Apple CEO Tim Cook said during a live chat that Android has more malware than iOS and “sideloading” mobile apps were not in the “best interests of users.” If Apple was forced to allow sideloading apps, as Android does, it would destroy the security and privacy of the iOS platform, he said, while speaking virtually at the VivaTech 2021 conference in Paris, France, on June 16. Asked about the proposed European law, known as Digital Markets Act (DMA), that aims to prevent the big tech companies from monopolising their position in the market, Cook signalled Apple's opposition to it, as it would force the tech giant to allow users to install software outside of the App Store.
Cook also claimed that Android has “47 times more malware” than Apple because the iOS has been designed in such a way that there's one app store and “all of the apps are reviewed” before going to the store.
Watch the video below to find out what else Cook had to say:
Sideloading apps means manually installing software from the Internet instead of doing it through an app store.
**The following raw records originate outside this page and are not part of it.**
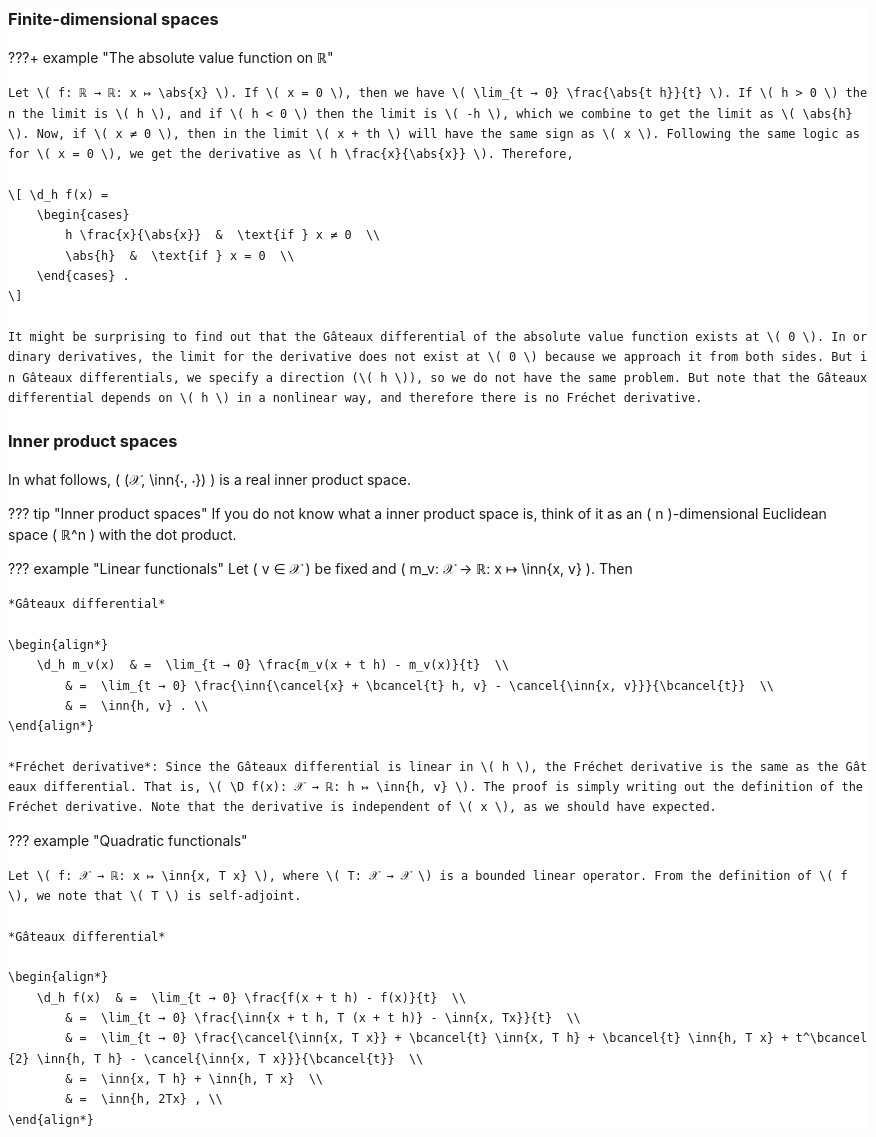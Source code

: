 ### Finite-dimensional spaces

???+ example "The absolute value function on ℝ"

    Let \( f: ℝ → ℝ: x ↦ \abs{x} \). If \( x = 0 \), then we have \( \lim_{t → 0} \frac{\abs{t h}}{t} \). If \( h > 0 \) then the limit is \( h \), and if \( h < 0 \) then the limit is \( -h \), which we combine to get the limit as \( \abs{h} \). Now, if \( x ≠ 0 \), then in the limit \( x + th \) will have the same sign as \( x \). Following the same logic as for \( x = 0 \), we get the derivative as \( h \frac{x}{\abs{x}} \). Therefore,

    \[ \d_h f(x) =
        \begin{cases}
            h \frac{x}{\abs{x}}  &  \text{if } x ≠ 0  \\
            \abs{h}  &  \text{if } x = 0  \\
        \end{cases} .
    \]

    It might be surprising to find out that the Gâteaux differential of the absolute value function exists at \( 0 \). In ordinary derivatives, the limit for the derivative does not exist at \( 0 \) because we approach it from both sides. But in Gâteaux differentials, we specify a direction (\( h \)), so we do not have the same problem. But note that the Gâteaux differential depends on \( h \) in a nonlinear way, and therefore there is no Fréchet derivative.


### Inner product spaces

In what follows, \( (𝒳, \inn{⋅, ⋅}) \) is a real inner product space.

??? tip "Inner product spaces"
    If you do not know what a inner product space is, think of it as an \( n \)-dimensional Euclidean space \( ℝ^n \) with the dot product.

??? example "Linear functionals"
    Let \( v ∈ 𝒳 \) be fixed and \( m_v: 𝒳 → ℝ: x ↦ \inn{x, v} \). Then

    *Gâteaux differential*

    \begin{align*}
        \d_h m_v(x)  & =  \lim_{t → 0} \frac{m_v(x + t h) - m_v(x)}{t}  \\
            & =  \lim_{t → 0} \frac{\inn{\cancel{x} + \bcancel{t} h, v} - \cancel{\inn{x, v}}}{\bcancel{t}}  \\
            & =  \inn{h, v} . \\
    \end{align*}

    *Fréchet derivative*: Since the Gâteaux differential is linear in \( h \), the Fréchet derivative is the same as the Gâteaux differential. That is, \( \D f(x): 𝒳 → ℝ: h ↦ \inn{h, v} \). The proof is simply writing out the definition of the Fréchet derivative. Note that the derivative is independent of \( x \), as we should have expected.


??? example "Quadratic functionals"

    Let \( f: 𝒳 → ℝ: x ↦ \inn{x, T x} \), where \( T: 𝒳 → 𝒳 \) is a bounded linear operator. From the definition of \( f \), we note that \( T \) is self-adjoint.

    *Gâteaux differential*

    \begin{align*}
        \d_h f(x)  & =  \lim_{t → 0} \frac{f(x + t h) - f(x)}{t}  \\
            & =  \lim_{t → 0} \frac{\inn{x + t h, T (x + t h)} - \inn{x, Tx}}{t}  \\
            & =  \lim_{t → 0} \frac{\cancel{\inn{x, T x}} + \bcancel{t} \inn{x, T h} + \bcancel{t} \inn{h, T x} + t^\bcancel{2} \inn{h, T h} - \cancel{\inn{x, T x}}}{\bcancel{t}}  \\
            & =  \inn{x, T h} + \inn{h, T x}  \\
            & =  \inn{h, 2Tx} , \\
    \end{align*}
“As I look at the tech regulation that's being discussed, I think there are good parts of it, and then I think there are parts of it that are not in the best interests of the user,” Cook said during the interview.
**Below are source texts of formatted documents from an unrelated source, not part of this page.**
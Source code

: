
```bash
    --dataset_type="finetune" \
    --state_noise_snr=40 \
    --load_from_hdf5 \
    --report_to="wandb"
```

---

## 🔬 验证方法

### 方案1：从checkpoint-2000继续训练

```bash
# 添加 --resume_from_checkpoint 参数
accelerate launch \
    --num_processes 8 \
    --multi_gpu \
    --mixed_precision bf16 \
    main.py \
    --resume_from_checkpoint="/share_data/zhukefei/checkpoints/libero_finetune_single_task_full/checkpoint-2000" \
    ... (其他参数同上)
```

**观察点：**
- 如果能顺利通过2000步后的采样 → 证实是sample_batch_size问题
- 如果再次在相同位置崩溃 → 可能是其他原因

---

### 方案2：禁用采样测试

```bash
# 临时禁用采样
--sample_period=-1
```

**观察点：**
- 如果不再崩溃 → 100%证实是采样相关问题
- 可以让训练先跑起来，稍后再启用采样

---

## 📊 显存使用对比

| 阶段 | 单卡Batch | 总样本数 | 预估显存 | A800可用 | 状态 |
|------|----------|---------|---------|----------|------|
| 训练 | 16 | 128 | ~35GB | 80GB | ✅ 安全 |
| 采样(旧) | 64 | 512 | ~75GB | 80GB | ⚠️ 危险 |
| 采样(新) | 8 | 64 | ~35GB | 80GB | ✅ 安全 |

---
Cook said the current language of the DMA, which will force sideloading on the iPhone, would “destroy the security” of the smartphone and many of the privacy initiatives of the App Store.
DMA focusses on companies with a large customer base – like Apple, Google, and Amazon – and wants them to open up their platforms to competitors. The proposed law also aims to build a fairer business environment for enterprises and individuals who depend on big “gatekeeper” online platforms to offer their services in a single market.
If enacted, this legislation can become a basis for other countries with large consumer bases to also seek more openness from online tech giants.
During the 30-minute session, Cook declined to provide any details about Apple's upcoming products, and only said that there's always “something up our sleeve.”